NERO, Emperor of Rome, amateur painter and sculptor, A.D. 41-54. He is said to have had considerable proficiency both in painting and in modelling.—Suet., Nero, 52; Dio Chrys. Orat., 71, 9.


NERO AND LOCUSTA. See Locusta.


NERO PERSECUTING CHRISTIANS, Wilhelm von Kaulbach. The Emperor, clad as Apollo, is standing on a terrace before his palace, lifting with his right hand a goblet; a favourite slave, kneeling, holds his lyre, while a host of voluptuous Greek and Roman women come with wreaths and cymbals to proclaim him their god and to sacrifice to him; at his right, Tigellinus, prefect of Rome, applauds him; but serious men around him, of old-republican morals and patriotic spirit, look on with grief and anger. In the foreground, the martyrdom of Christians, whom Nero has charged with the firing of Rome. In the middle group, a man, supposed to be St. Peter, is tied head downwards on a cross, which Nero's attendants are about to erect, while some of the saint's adherents passionately kiss his face and hands. In the group at the left, a martyr, dressed in skins, is tied to a pole, to be covered with pitch and lighted like a torch, his wife raising their child to him for a farewell kiss. The central figure in the group at the right is St. Paul, who has manfully risen against the horrors, while a lictor already lifts the executioner's axe against him; others around him are plunged in sorrow; some girls point with passionate gestures towards another who, about to ascend the steps to join the idolaters, is seized with sudden shame, and endeavours to cover her nude form; the German warriors near them observe as hostile an attitude as the noble Romans above, one of them looking pensively on St. Paul.—Illustr. Zeitg. (1874), i. 9; Land und Meer (1874,) i. 15.


NERO ON RUINS OF ROME, Karl von Piloty, National Museum, Pesth; canvas, H. 15 ft. × 20 ft.
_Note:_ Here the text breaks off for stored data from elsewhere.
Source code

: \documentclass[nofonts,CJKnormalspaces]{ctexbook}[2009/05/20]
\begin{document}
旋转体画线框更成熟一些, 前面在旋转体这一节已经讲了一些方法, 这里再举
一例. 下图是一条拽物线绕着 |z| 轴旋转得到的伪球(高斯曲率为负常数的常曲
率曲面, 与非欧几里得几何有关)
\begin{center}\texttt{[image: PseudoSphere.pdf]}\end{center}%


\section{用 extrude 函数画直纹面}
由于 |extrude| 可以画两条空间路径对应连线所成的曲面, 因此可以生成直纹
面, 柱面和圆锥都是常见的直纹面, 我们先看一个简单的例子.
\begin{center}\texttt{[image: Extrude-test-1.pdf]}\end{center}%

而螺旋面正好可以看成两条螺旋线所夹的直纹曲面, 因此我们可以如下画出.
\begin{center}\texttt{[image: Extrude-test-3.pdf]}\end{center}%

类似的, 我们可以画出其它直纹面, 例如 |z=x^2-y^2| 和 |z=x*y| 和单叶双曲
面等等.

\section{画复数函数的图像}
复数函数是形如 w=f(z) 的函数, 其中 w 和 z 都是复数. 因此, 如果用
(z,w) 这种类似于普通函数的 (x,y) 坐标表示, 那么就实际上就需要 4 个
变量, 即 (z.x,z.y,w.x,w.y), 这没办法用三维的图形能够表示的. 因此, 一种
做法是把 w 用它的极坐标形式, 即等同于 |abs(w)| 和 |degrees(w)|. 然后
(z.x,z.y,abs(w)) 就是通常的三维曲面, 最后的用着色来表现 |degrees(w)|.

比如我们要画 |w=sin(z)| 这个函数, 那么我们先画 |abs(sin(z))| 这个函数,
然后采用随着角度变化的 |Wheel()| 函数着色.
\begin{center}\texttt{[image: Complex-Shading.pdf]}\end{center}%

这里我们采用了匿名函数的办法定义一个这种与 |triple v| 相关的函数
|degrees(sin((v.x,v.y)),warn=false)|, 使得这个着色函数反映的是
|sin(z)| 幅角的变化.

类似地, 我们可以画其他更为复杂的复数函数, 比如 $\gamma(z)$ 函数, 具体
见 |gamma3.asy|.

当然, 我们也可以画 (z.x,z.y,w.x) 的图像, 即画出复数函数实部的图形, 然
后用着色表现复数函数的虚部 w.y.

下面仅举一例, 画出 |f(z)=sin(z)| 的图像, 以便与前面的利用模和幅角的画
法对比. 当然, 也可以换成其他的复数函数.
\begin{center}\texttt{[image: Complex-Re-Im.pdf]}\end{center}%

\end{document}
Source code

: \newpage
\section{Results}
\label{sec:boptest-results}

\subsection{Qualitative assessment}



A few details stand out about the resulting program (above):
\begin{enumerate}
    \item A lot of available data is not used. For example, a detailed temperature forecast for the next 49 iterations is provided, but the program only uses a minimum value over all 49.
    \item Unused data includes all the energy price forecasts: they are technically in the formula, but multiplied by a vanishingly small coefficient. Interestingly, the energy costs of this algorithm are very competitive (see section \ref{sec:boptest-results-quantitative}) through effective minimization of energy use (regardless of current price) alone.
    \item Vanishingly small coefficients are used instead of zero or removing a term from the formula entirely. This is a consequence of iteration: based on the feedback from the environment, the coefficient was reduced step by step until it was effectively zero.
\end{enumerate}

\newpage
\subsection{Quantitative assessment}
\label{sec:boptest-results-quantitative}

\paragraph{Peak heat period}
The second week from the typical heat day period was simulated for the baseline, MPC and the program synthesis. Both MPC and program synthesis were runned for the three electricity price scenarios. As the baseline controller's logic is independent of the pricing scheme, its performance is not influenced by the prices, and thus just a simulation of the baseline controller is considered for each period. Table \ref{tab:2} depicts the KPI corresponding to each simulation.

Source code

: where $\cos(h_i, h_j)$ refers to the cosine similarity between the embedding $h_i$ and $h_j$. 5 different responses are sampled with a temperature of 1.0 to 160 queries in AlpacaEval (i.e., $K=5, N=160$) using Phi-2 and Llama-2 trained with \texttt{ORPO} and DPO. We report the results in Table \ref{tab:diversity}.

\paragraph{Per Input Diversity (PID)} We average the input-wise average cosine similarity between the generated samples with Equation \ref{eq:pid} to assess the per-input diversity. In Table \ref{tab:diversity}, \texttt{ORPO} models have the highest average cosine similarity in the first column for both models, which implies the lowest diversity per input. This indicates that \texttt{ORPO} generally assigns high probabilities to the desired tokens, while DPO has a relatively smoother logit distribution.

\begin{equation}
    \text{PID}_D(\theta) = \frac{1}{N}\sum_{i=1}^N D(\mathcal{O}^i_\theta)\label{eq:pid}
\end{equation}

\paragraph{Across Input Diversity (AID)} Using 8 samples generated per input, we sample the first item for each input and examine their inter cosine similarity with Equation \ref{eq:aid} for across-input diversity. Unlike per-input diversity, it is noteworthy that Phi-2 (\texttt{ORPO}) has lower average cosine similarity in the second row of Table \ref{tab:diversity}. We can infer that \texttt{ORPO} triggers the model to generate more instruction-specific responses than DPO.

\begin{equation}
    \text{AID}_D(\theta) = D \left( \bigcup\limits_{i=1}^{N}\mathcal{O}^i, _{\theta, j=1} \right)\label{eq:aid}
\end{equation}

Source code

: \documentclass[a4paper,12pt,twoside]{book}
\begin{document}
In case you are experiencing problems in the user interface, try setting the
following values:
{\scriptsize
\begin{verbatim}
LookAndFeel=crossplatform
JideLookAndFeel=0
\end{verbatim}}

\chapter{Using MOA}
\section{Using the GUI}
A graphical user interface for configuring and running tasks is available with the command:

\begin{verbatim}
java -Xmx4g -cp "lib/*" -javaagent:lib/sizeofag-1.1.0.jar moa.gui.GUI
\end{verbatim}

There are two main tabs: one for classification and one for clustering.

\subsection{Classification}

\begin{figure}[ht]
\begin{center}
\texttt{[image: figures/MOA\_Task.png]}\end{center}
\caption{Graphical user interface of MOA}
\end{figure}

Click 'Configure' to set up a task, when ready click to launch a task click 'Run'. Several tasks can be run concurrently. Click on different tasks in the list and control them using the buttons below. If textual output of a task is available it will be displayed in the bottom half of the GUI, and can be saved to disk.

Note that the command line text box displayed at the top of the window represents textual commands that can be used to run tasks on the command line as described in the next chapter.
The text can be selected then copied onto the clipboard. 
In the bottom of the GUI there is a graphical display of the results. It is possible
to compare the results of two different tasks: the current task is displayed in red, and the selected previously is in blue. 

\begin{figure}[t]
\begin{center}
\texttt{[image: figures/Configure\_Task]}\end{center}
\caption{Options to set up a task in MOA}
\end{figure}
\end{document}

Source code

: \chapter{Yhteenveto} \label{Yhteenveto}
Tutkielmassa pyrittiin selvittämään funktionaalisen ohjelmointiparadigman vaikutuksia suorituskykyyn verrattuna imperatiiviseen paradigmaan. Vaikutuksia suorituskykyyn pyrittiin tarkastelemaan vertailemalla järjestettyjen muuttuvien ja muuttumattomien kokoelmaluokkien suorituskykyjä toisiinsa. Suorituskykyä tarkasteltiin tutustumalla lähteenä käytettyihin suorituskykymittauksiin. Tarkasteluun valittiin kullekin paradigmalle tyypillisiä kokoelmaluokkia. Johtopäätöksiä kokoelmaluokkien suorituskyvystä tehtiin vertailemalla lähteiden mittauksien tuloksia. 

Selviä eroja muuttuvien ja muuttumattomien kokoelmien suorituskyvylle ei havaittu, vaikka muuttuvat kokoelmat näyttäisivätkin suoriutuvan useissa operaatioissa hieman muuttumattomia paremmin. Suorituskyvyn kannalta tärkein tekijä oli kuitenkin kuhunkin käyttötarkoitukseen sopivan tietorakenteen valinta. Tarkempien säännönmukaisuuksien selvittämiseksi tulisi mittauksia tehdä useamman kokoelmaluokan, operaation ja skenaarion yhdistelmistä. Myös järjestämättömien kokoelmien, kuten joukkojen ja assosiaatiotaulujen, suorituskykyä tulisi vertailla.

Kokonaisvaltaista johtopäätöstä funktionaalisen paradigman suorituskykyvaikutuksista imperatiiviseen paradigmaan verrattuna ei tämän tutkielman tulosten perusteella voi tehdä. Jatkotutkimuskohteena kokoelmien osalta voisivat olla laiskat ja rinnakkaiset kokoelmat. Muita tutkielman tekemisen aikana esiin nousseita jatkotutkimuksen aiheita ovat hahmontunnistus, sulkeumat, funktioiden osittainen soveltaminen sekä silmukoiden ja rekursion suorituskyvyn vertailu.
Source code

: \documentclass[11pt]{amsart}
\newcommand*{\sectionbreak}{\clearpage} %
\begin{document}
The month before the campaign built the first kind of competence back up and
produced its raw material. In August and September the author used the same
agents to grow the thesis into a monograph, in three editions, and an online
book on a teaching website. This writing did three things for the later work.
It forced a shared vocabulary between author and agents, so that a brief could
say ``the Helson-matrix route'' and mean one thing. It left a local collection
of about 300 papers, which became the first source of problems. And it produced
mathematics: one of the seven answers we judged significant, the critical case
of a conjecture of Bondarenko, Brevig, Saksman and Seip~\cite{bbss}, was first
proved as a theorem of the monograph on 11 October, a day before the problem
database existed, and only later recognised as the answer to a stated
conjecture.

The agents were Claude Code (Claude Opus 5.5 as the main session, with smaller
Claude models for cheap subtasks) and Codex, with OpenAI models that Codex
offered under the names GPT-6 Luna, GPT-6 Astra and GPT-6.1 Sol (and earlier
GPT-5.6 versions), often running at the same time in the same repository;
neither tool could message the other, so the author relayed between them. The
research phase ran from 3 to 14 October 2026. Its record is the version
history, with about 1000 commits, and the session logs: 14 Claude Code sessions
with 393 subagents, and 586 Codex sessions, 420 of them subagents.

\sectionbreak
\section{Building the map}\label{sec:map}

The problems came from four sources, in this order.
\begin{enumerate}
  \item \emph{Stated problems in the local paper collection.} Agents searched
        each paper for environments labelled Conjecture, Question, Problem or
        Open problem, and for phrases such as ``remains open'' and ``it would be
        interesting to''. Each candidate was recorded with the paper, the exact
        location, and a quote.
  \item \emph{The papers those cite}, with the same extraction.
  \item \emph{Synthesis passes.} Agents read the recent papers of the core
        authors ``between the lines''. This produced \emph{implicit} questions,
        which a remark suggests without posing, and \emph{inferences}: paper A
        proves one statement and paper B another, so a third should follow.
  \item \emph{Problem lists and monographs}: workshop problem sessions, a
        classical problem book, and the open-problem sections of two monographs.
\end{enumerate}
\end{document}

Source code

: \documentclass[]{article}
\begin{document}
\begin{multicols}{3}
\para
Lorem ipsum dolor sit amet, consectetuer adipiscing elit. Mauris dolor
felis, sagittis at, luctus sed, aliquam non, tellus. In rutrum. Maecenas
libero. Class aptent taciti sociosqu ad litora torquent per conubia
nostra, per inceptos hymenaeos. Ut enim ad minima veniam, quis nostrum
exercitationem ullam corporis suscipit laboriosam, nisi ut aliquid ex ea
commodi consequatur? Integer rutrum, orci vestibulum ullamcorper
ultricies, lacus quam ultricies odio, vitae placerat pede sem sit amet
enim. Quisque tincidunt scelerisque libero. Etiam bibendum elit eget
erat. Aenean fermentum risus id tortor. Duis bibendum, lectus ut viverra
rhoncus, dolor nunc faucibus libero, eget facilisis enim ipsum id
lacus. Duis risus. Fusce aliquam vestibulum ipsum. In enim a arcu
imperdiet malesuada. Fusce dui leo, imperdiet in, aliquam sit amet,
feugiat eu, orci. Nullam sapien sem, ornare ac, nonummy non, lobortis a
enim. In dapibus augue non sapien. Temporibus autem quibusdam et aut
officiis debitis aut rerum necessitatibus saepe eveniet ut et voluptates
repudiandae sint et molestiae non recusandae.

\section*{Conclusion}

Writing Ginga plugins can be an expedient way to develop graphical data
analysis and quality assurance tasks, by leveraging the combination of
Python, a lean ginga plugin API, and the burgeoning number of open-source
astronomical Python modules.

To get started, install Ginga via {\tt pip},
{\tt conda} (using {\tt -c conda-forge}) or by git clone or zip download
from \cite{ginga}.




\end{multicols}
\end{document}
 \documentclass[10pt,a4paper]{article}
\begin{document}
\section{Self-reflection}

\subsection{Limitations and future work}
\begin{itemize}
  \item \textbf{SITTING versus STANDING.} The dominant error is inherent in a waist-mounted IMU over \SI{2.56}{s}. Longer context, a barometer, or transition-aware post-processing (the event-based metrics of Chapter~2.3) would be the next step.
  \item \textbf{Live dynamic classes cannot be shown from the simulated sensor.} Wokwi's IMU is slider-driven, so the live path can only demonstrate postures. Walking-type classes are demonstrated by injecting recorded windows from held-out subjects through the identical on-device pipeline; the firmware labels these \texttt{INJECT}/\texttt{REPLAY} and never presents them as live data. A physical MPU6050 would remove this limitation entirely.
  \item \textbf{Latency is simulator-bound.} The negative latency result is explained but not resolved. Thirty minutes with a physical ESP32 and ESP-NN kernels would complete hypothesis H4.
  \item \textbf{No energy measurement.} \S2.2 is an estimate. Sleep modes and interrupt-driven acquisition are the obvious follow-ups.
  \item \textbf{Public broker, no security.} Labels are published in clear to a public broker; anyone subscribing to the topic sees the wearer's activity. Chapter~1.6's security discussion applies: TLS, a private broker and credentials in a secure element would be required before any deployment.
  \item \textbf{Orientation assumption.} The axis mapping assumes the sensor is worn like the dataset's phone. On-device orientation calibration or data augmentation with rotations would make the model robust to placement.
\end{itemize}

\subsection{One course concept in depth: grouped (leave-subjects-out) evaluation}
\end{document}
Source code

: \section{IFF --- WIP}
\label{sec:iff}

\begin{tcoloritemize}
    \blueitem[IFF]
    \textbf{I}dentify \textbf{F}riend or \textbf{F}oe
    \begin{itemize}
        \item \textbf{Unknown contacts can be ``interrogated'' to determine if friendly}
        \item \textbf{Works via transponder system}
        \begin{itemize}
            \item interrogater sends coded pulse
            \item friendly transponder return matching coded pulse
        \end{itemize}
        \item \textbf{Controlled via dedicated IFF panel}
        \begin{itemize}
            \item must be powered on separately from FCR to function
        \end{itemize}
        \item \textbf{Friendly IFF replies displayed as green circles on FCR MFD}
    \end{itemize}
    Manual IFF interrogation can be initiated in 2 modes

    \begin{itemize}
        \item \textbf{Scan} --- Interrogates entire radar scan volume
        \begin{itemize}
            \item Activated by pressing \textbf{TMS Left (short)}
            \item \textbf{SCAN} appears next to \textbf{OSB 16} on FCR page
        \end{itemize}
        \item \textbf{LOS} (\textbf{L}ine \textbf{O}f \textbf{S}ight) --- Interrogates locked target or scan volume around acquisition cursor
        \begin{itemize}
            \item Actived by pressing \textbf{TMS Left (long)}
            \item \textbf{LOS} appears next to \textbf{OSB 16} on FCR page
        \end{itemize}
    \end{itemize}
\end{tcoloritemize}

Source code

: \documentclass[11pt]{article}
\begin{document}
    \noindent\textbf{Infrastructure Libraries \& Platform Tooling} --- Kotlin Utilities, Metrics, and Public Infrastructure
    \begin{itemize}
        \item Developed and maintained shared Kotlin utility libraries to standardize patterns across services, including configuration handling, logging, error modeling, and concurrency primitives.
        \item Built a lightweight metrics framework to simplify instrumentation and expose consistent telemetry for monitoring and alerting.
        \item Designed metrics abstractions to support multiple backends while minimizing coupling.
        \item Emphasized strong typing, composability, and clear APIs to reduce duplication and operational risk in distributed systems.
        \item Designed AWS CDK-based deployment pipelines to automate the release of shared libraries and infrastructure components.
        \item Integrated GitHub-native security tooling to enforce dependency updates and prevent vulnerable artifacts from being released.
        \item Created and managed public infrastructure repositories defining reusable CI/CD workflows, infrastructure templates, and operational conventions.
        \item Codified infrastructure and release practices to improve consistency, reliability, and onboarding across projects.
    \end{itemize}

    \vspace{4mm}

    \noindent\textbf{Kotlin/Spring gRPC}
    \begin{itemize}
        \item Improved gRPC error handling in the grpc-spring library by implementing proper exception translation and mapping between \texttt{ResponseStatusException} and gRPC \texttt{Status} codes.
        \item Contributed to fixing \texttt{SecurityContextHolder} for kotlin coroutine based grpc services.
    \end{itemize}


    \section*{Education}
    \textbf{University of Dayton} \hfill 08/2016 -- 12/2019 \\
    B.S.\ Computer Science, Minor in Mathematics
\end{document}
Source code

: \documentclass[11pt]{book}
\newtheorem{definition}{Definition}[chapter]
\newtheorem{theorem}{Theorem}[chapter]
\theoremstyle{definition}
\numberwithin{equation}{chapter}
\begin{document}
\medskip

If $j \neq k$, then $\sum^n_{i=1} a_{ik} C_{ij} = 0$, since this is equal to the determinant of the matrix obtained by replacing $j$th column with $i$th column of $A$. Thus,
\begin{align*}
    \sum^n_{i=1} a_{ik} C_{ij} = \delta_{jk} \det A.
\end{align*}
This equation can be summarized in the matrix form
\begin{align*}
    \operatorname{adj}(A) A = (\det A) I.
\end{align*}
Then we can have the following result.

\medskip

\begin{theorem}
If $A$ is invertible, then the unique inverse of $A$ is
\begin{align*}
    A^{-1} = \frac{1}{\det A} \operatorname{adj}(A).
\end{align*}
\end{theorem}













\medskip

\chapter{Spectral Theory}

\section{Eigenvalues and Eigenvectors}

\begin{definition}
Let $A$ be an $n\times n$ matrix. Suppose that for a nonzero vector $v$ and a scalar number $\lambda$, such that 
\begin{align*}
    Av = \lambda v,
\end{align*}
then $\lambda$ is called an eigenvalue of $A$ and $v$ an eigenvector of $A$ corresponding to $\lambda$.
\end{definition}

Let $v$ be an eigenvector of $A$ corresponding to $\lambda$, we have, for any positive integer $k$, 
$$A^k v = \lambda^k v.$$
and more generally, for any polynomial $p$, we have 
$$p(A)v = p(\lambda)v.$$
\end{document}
Rome having been devastated by fire for six days, the Emperor goes forth to view the burning ruins; crowned with a rose wreath, bloated and debauched, yet grand in form, he stalks through the mid-picture, on the Palatine, preceded by slaves and torch-bearers, and followed by favourites of both sexes. A company of prætorian guards fill the far corner of the canvas; in the middle foreground lies a group of dead Christian martyrs, around whom are broken and up-torn mosaics, crumbling and calcined walls, and black, charred rafters. Painted in 1861; exhibited at International Exhibition, London, 1862. Bought for 10,000 florins by Count John Pálaffy, Pressburg, who presented it to the National Museum of Pesth in 1872.—Art Journal (1862), 183; (1865), 297; Pecht, D. K., iii. 220.